I have been whipping up a wee bash script to empty out the photos of my
digital camera to my storage device. It runs from ivman when the camera
is plugged in and the idea was to have as little user intervention as
possible. It started off as a small bash script that was all right if
you were watching on a terminal, but not robust enough to run unsupervised.
I have come unstuck when trying to deal with CLI programs that expect an
input on stdin but give me a question on std{out/err} that has no linefeed.
I have found it very tricky indeed to read stdout when there is no LF.
Here is some example code:
#/bin/bash
# init some files and a pipe to play with
touch file{1,2}
mkfifo pipe1
catch_question()
{
# with this read loop I would like to read from stdin (the std{out,err}
from cp)
# problem is with the 'file exists, overwrite (y|n)?' type questions a
LF is often
# not sent in order the the user input occurs on the same line.

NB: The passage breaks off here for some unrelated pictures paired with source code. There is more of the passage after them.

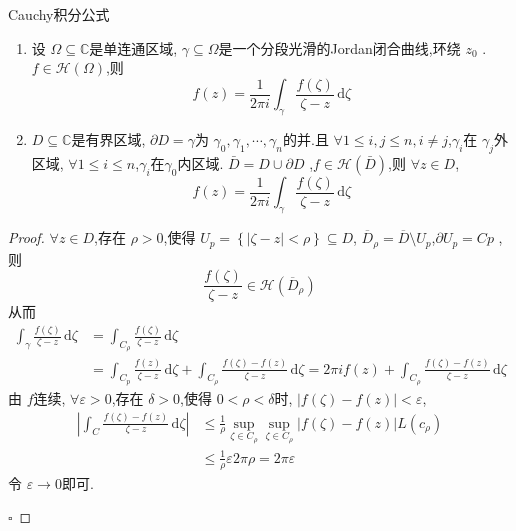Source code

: \documentclass[../../复变函数.tex]{subfiles}
\begin{document}
\begin{theorem}{Cauchy积分公式}
    \begin{enumerate}
        \item 设 \(   \Omega \subseteq \mathbb{C}   \)是单连通区域, \(   \gamma \subseteq  \Omega   \)是一个分段光滑的Jordan闭合曲线,环绕 \(  z_0  \) .\(  f\in \mathcal{H}\left(  \Omega  \right)   \),则\[
            f\left( z \right)= \frac{1 }{2\pi i }\int_{ \gamma }\frac{f\left( \zeta  \right)  }{\zeta -z }\,\mathrm{d} \zeta 
        \]
        \item \(  D\subseteq \mathbb{C}   \)是有界区域, \(   \partial D =  \gamma   \)为 \(   \gamma _0 , \gamma _1 ,\cdots , \gamma _{n}  \)的并.且 \(  \forall 1\le i,j\le n  ,i\neq j\),\(   \gamma _{i}  \)在 \(   \gamma _{j}  \)外区域, \(  \forall 1\le i\le n  \),\(   \gamma _{i}  \)在\(   \gamma _0   \)内区域. \(  \bar{D}= D\cup  \partial D  \)          ,\(  f\in \mathcal{H}\left( \bar{D} \right)   \),则 \(  \forall z \in D  \), \[
        f\left( z \right)= \frac{1 }{2\pi i }\int_{ \gamma }\frac{f\left( \zeta  \right)  }{\zeta -z }\,\mathrm{d} \zeta    
        \]  
    \end{enumerate}
    
\end{theorem}

\begin{proof}
    \(  \forall z \in D  \),存在 \(  \rho > 0  \),使得 \(  U_{p}= \left\{ \left| \zeta -z \right|< \rho   \right\}\subseteq D  \), \(  \overline{D}_{\rho }= \overline{D}\setminus U_{p}  \),\(   \partial U_{p}= Cp  \)     ,则 \[
    \frac{f\left( \zeta  \right)  }{\zeta -z }\in \mathcal{H}\left( \overline{D}_{\rho } \right)  
    \]从而 \[
   \begin{aligned}
    \int_{ \gamma }\frac{f\left( \zeta  \right)  }{\zeta -z }\,\mathrm{d} \zeta & = \int_{C_{\rho }}\frac{f\left( \zeta  \right)  }{\zeta -z }\,\mathrm{d} \zeta \\ 
     & =  \int_{C_{p}}\frac{f\left( z \right)  }{\zeta -z }\,\mathrm{d} \zeta + \int_{C_{\rho }}\frac{f\left( \zeta  \right)-f\left( z \right)   }{\zeta -z }\,\mathrm{d} \zeta = 2\pi if\left( z \right)+ \int_{C_{\rho }}\frac{f\left( \zeta  \right)-f\left( z \right)   }{\zeta -z }\,\mathrm{d} \zeta     
   \end{aligned}  
    \]由 \(  f  \)连续, \(  \forall  \varepsilon > 0  \),存在 \(   \delta  > 0  \),使得 \(  0< \rho <  \delta    \)时, \(  \left| f\left( \zeta  \right)-f\left( z \right)   \right|<  \varepsilon    \), \[
   \begin{aligned}
    \left| \int_{C}\frac{f\left( \zeta  \right)-f\left( z \right)   }{\zeta -z }\,\mathrm{d} \zeta   \right|&\le \frac{1 }{\rho  }\sup _{\zeta \in C_{\rho }}  \sup _{\zeta \in C_{\rho }}\left| f\left( \zeta  \right)-f\left( z \right)   \right|L\left( c_{\rho } \right)\\ 
     &\le \frac{1 }{\rho  } \varepsilon 2  \pi \rho = 2\pi  \varepsilon   
   \end{aligned}  
    \]令 \(   \varepsilon \to 0  \)即可.      

    \hfill $\square$
\end{proof}
\end{document}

# hence 'read' seems unusable in this context ?
while read LINE
do
# if I find something of concern then I will do my own UI for
the question?
if echo "$LINE"|egrep 'overwrite.+?' > /dev/null
then
if kdialog --yesno "$LINE" # your choice of UI here
then
# and copy a response to the pipe for the blocked cp
echo "y" > pipe1
else
echo "n" > pipe1
fi
fi
done
}
# here I have a cp that complains of existing files
# stderr and stdout are combined and piped to 'catch_question'
# cp is expecting responses from the named pipe 'pipe1'
cp -iv file1 file2 2>&1 < pipe1 | catch_question
#clean up
rm file1 file2 pipe1
So, if anyone has some ideas about how to read 'incomplete' lines from
stdin or approaches to the task above I'd love some new ideas.
Meanwhile I'm off to 'man expect' - I may be some time!